Les juges considèrent que le propriétaire défaillant qui par son non-paiement rend empêche la mise en œuvre des travaux, doit effectivement indemniser le copropriétaire lésé :
« Mais attendu qu'ayant retenu qu'en refusant de répondre aux appels de fonds destinés à l'exécution de travaux urgents et indispensables, M. X... et la SCI de K. avaient contribué à l'aggravation de la détérioration de l'immeuble et que la non-réalisation des travaux avait provoqué des dégradations de l'appartement de M. et Mme Y..., ainsi que l'impossibilité de relouer celui-ci après le départ du locataire, la cour d'appel, qui n'était pas tenue de procéder à une recherche que ses constatations rendaient inopérante, a pu en déduire que M. X... et la SCI de K. étaient tenus de réparer le préjudice de M. et Mme Y...
D'où il suit que le moyen n'est pas fondé. »
La Cour de cassation souligne la faute des copropriétaires (défaut de paiement de leur quote-part de provisions), les dommages ou préjudice (perte de loyer et aggravation des frais de remise en état des parties communes) et le lien de causalité entre les deux (préjudice résultant de l’impossibilité de financer les travaux de rénovation des parties communes).

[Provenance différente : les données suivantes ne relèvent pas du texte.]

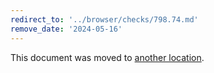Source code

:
 ```yaml
---
redirect_to: '../browser/checks/798.74.md'
remove_date: '2024-05-16'
---
```


This document was moved to [another location](../browser/checks/798.74.md).

<!-- This redirect file can be deleted after 2024-05-16. -->
<!-- Redirects that point to other docs in the same project expire in three months. -->
<!-- Redirects that point to docs in a different project or site (for example, link is not relative and starts with `https:`) expire in one year. -->
<!-- Before deletion, see: https://docs.gitlab.com/ee/development/documentation/redirects.html -->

II. Une décision qui ouvre la porte à un grand nombre d’actions en justice
Cet arrêt présente un intérêt indéniable, celui de souligner l’obligation de régler ses provisions et charges à leur date d’exigibilité et la capacité de tout copropriétaire lésé par cette défaillance de poursuivre judiciairement en réparation les responsables.

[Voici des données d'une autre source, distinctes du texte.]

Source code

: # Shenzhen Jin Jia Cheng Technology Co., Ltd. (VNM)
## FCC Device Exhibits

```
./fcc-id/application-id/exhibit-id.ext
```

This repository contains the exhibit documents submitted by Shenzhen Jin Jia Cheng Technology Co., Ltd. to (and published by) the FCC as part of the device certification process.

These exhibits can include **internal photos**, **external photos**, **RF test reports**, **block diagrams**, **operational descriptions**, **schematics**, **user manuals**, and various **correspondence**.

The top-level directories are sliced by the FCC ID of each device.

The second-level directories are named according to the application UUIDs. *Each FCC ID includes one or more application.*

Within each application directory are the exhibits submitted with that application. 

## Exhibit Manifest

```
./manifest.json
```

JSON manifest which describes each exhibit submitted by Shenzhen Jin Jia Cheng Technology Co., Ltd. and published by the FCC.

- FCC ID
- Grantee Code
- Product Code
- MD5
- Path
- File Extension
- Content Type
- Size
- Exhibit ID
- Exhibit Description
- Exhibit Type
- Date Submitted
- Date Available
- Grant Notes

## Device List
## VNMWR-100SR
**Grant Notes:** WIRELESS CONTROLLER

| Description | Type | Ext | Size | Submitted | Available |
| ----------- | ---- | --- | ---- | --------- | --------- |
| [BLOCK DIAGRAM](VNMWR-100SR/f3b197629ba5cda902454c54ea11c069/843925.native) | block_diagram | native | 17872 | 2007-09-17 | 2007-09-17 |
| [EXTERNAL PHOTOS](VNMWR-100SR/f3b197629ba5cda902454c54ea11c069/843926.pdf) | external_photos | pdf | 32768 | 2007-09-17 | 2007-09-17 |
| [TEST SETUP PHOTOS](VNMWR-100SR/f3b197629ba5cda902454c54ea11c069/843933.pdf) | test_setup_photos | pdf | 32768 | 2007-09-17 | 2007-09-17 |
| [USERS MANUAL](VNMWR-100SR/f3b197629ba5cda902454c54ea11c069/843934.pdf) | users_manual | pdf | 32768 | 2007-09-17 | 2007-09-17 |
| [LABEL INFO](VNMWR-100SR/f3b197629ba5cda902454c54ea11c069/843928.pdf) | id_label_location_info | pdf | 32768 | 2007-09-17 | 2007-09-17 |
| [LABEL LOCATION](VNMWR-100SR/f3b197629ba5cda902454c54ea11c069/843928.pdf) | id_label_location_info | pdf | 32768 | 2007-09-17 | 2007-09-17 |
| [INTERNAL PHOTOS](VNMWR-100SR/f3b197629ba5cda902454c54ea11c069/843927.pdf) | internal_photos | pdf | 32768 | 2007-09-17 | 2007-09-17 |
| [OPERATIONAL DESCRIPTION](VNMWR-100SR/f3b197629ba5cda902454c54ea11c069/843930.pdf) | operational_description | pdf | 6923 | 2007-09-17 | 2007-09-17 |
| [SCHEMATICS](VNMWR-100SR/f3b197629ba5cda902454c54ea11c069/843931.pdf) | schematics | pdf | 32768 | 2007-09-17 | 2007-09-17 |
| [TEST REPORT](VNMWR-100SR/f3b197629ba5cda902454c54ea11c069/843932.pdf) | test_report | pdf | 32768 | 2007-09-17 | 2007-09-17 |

On peut cependant s’interroger légitimement sur les conséquences possibles de cette décision, à savoir une recrudescence possible des actions judiciaires de copropriétaires à jour de leurs provisions et charges à l’encontre de ceux qui sont débiteurs, dans la mesure où :
- la quasi-totalité des copropriétés sont confrontées par ce fléau ;
- de plus en plus de copropriétaires se révèlent procéduriers, et spécialement lorsqu’ils ont souscrit un contrat de protection juridique limitant voire supprimant les frais d’avocat.
Il convient de préciser que dans ce dossier, la copropriété était de petite taille et que les copropriétaires défaillants devaient régler de l’ordre de 75% des travaux de remise en état de l’immeuble.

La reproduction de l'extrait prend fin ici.